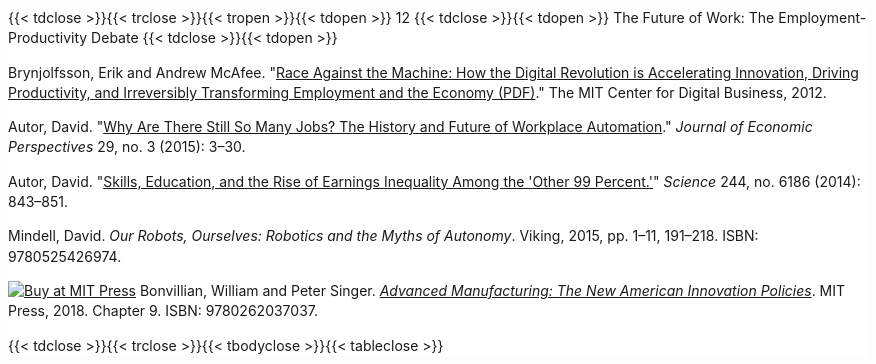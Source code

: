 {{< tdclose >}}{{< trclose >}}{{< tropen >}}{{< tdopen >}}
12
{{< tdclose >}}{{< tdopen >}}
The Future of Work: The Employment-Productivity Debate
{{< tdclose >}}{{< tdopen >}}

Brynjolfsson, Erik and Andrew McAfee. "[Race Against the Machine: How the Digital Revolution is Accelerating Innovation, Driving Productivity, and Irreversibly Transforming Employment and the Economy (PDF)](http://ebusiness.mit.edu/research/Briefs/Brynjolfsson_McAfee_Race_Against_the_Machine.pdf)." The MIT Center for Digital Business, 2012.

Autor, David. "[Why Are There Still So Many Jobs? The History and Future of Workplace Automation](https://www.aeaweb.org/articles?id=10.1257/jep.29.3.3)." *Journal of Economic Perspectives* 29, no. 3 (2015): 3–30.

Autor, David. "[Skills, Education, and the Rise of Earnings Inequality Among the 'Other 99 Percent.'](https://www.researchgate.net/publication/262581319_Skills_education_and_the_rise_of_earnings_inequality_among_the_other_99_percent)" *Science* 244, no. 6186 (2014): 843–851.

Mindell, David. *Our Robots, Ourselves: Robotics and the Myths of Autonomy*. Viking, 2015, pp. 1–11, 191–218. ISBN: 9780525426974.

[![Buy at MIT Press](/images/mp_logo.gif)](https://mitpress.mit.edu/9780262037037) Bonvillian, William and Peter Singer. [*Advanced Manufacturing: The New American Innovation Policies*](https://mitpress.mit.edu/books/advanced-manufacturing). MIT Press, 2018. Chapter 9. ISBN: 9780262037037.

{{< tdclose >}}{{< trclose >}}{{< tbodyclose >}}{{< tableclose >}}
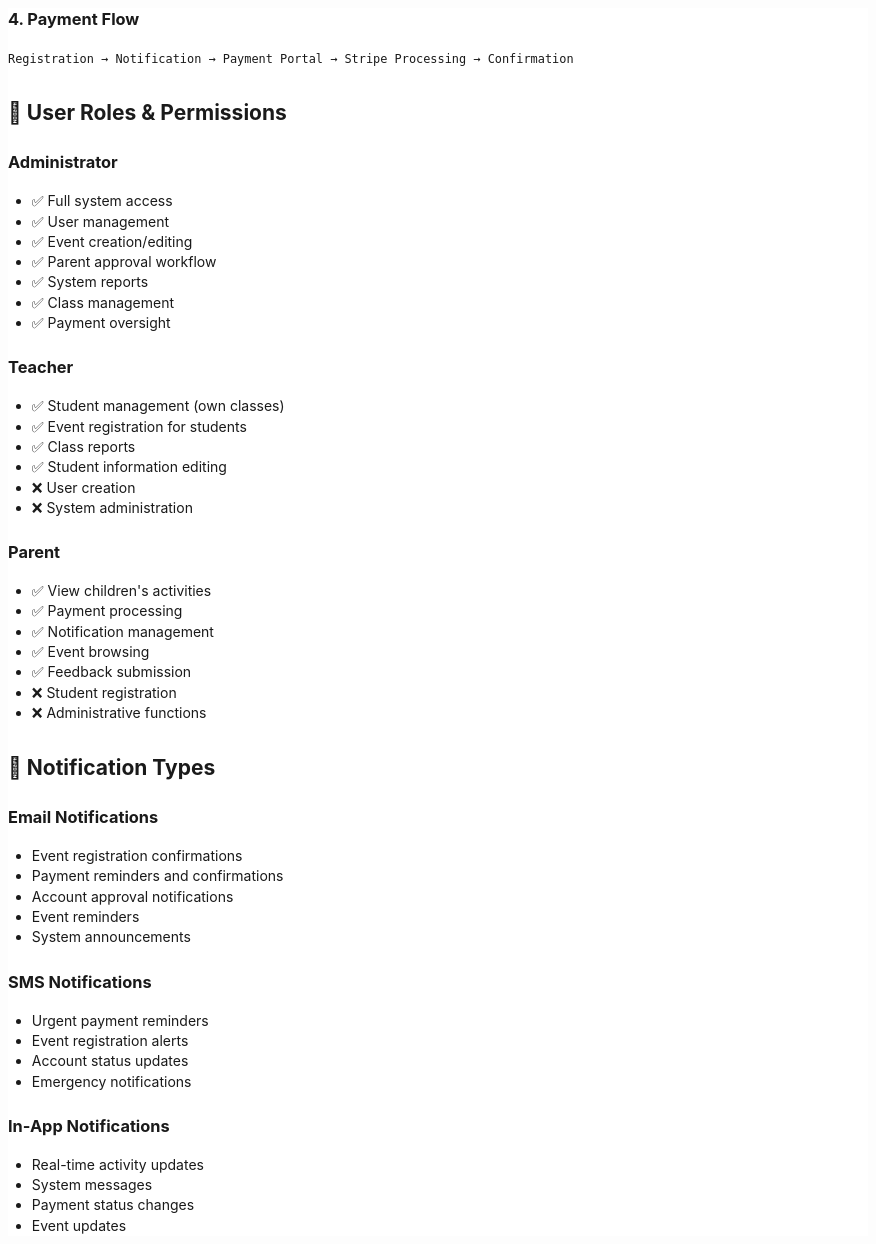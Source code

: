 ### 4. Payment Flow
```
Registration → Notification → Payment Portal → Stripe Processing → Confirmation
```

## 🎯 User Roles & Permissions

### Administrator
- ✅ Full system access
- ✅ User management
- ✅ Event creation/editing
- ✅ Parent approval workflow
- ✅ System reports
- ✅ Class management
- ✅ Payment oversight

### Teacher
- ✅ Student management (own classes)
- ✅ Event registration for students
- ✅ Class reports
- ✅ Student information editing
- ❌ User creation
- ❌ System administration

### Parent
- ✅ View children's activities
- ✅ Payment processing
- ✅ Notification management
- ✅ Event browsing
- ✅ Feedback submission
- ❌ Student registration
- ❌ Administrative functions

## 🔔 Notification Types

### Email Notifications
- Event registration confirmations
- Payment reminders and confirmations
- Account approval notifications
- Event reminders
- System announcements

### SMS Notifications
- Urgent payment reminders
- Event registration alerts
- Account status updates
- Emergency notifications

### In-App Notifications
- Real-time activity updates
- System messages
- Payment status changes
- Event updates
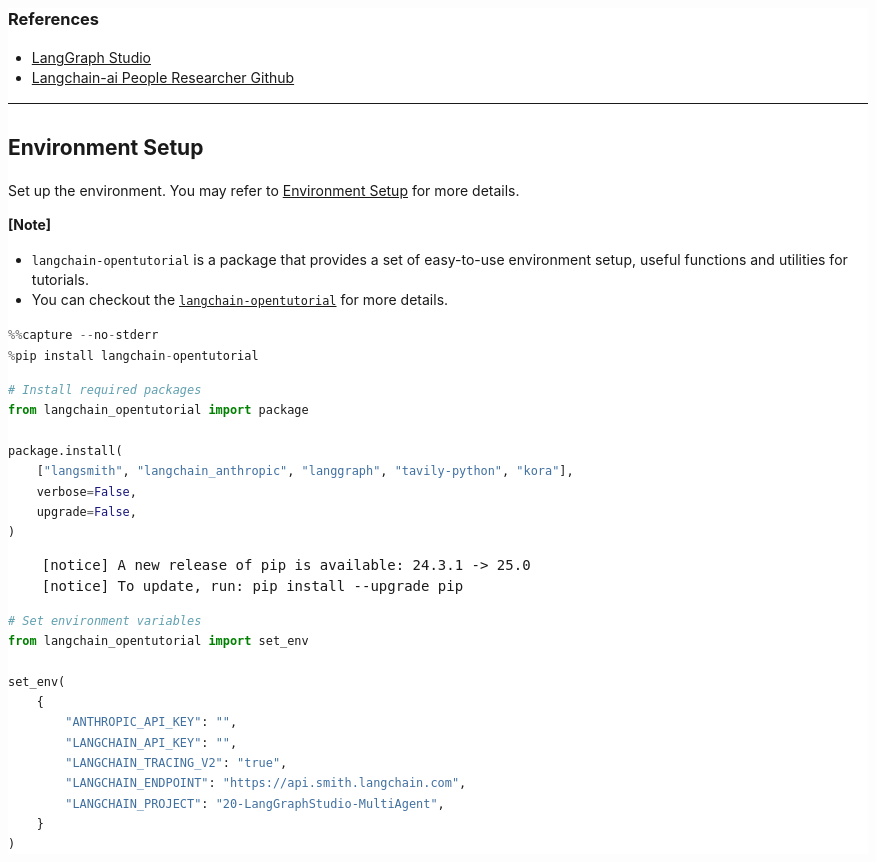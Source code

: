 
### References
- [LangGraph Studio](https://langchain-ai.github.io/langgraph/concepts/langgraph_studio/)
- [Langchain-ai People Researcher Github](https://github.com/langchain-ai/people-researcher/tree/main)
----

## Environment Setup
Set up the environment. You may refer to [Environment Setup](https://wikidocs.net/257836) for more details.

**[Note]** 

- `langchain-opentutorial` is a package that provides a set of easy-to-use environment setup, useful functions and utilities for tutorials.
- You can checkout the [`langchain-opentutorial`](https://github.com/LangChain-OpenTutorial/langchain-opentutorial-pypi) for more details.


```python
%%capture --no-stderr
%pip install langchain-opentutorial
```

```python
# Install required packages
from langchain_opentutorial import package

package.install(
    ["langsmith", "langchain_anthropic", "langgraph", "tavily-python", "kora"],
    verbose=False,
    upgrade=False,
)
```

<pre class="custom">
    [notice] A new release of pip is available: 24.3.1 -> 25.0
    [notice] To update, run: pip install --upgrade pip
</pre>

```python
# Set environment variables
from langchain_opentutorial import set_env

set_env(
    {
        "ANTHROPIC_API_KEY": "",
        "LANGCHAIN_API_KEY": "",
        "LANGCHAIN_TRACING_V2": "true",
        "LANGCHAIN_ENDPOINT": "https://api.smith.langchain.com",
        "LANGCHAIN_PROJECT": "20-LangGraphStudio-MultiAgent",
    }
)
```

########

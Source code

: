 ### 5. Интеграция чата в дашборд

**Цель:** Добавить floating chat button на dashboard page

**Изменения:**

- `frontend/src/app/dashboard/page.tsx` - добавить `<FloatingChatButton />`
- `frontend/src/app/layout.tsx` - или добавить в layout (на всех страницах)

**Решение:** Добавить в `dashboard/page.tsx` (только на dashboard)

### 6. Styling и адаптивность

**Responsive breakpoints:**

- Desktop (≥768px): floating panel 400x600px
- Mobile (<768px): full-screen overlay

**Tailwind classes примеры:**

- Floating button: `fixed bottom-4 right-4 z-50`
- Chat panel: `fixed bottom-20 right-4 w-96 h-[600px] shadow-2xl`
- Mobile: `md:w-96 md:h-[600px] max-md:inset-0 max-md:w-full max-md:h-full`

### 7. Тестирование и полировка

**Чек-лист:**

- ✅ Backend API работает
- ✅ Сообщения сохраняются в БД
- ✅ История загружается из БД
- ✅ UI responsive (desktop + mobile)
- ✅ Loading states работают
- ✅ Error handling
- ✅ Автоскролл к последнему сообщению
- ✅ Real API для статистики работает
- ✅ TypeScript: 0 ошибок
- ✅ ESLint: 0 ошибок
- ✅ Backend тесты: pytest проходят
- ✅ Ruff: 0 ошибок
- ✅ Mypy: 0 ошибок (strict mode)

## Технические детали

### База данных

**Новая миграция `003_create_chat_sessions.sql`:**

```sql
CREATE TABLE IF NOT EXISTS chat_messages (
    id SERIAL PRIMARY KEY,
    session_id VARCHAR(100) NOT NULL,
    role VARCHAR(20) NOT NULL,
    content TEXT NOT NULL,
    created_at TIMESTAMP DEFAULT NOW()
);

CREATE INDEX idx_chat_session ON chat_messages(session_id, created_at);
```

########

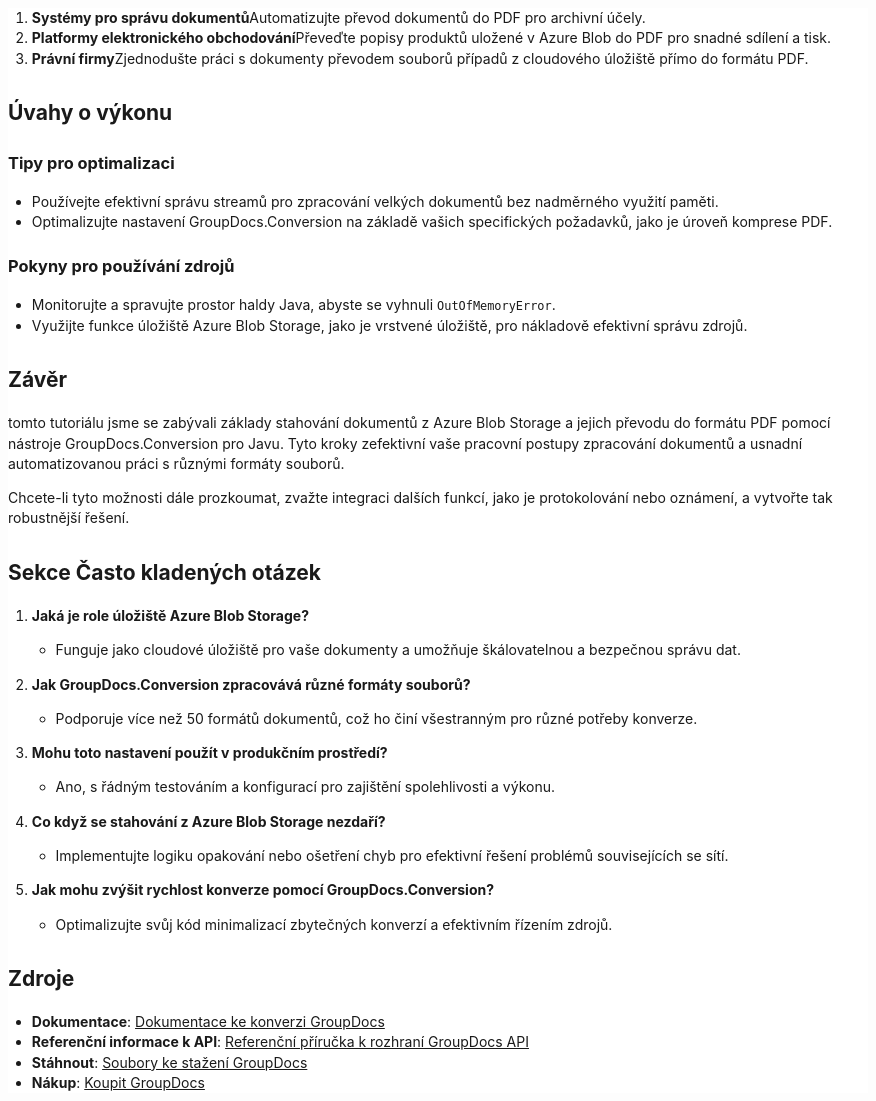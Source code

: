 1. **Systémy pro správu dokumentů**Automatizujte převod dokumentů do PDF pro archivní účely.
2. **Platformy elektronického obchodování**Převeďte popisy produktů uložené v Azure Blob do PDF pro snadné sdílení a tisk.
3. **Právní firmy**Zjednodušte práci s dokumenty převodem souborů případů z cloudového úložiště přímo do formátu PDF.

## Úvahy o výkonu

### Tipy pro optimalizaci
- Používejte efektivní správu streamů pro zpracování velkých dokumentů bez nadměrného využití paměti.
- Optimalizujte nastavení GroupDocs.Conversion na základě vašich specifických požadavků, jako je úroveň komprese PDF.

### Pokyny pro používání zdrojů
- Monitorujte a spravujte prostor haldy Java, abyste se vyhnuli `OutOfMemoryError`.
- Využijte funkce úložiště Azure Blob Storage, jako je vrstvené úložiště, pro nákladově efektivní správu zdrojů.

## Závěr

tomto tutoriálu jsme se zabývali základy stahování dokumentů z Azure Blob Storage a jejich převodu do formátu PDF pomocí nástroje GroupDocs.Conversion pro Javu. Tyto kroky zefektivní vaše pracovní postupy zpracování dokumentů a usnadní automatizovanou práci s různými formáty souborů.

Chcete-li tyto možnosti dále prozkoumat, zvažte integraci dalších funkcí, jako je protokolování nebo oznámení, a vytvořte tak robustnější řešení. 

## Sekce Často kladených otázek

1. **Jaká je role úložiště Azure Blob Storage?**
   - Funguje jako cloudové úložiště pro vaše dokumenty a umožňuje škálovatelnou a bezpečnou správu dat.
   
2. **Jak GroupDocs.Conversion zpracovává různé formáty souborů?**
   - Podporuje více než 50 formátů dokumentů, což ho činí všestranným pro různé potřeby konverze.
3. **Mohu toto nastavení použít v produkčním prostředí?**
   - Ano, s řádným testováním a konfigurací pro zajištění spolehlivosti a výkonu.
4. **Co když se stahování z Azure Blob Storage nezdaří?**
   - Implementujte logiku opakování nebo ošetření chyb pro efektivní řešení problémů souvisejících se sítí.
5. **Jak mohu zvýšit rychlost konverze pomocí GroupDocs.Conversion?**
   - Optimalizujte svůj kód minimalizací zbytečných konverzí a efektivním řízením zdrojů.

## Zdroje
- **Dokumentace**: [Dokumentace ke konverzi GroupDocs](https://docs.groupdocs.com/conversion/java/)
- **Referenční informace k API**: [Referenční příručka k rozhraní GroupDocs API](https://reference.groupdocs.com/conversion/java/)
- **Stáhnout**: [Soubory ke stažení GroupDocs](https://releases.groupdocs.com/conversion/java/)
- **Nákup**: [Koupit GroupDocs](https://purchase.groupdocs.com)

########

#### Work item:
Where a line of the records above holds the word "management", count it; give the total as a single number and nothing else.

#### Exercise answer:
4